◆ WHAT THIS TASK INVOLVES
For this exercise, copy exactly the lines below from the one with "- 🐍 [**Machine" through the one with "any later version." and leave out the pictures.

(Document images with source code)
******
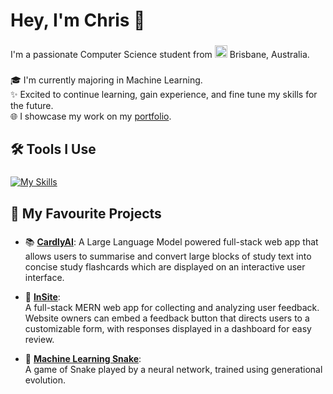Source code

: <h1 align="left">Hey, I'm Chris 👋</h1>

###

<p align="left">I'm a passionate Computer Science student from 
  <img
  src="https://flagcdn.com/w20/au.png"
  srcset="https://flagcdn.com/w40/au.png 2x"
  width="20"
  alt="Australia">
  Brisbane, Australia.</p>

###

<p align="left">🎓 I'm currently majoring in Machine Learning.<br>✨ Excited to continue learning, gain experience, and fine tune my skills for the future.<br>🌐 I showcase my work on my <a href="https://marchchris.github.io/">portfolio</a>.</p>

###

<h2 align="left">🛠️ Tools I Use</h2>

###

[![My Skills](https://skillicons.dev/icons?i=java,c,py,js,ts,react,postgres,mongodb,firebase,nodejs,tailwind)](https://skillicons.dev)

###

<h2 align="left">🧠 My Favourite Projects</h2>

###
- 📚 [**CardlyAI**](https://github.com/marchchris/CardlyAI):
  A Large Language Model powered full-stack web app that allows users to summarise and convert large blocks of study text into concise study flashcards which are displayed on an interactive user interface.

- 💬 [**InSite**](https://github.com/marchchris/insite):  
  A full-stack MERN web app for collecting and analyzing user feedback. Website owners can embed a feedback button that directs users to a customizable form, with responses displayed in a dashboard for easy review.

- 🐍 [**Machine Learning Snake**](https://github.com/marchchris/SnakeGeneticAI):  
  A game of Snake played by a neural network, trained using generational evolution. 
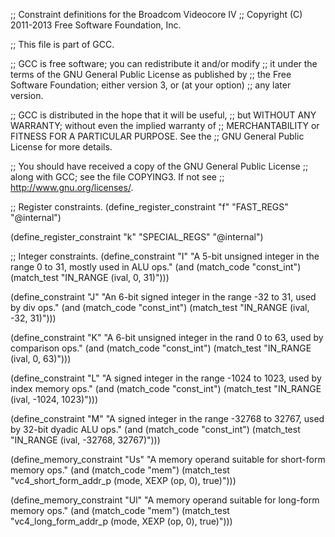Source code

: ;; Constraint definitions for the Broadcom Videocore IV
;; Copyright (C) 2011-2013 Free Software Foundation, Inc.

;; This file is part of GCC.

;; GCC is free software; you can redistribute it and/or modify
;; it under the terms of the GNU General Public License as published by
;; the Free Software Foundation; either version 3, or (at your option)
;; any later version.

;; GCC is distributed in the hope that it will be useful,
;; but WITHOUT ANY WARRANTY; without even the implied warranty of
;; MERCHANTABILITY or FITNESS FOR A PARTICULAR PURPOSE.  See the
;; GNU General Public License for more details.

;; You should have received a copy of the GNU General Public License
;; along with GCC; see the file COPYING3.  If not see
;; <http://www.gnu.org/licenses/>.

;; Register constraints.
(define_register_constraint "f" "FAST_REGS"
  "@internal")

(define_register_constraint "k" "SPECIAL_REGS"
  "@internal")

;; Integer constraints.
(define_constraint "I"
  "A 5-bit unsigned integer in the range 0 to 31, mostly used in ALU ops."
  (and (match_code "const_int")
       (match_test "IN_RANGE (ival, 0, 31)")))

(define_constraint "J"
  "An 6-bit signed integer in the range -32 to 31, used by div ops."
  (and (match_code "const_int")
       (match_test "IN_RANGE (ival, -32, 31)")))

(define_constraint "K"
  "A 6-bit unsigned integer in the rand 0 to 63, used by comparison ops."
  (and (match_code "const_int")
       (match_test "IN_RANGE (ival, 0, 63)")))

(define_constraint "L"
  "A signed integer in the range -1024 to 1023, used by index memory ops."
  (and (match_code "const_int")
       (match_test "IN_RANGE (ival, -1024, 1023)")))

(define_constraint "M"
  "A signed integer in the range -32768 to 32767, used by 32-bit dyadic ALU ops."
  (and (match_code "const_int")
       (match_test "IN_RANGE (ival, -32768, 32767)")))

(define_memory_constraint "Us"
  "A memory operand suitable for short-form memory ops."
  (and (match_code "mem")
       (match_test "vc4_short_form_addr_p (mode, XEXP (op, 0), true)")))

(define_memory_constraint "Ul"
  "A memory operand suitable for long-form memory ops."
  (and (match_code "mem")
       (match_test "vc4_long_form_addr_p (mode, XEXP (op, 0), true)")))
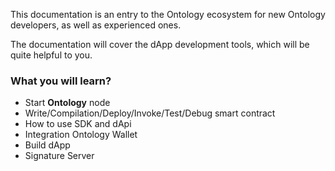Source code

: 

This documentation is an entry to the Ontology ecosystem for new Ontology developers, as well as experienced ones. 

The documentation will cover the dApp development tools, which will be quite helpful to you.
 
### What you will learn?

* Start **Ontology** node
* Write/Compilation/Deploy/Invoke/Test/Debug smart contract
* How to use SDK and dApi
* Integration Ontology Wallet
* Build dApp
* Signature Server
******
◆ SOLUTION
- 🐍 [**Machine Learning Snake**](https://github.com/marchchris/SnakeGeneticAI):  
  A game of Snake played by a neural network, trained using generational evolution. 
Source code

: ;; Constraint definitions for the Broadcom Videocore IV
;; Copyright (C) 2011-2013 Free Software Foundation, Inc.

;; This file is part of GCC.

;; GCC is free software; you can redistribute it and/or modify
;; it under the terms of the GNU General Public License as published by
;; the Free Software Foundation; either version 3, or (at your option)
;; any later version.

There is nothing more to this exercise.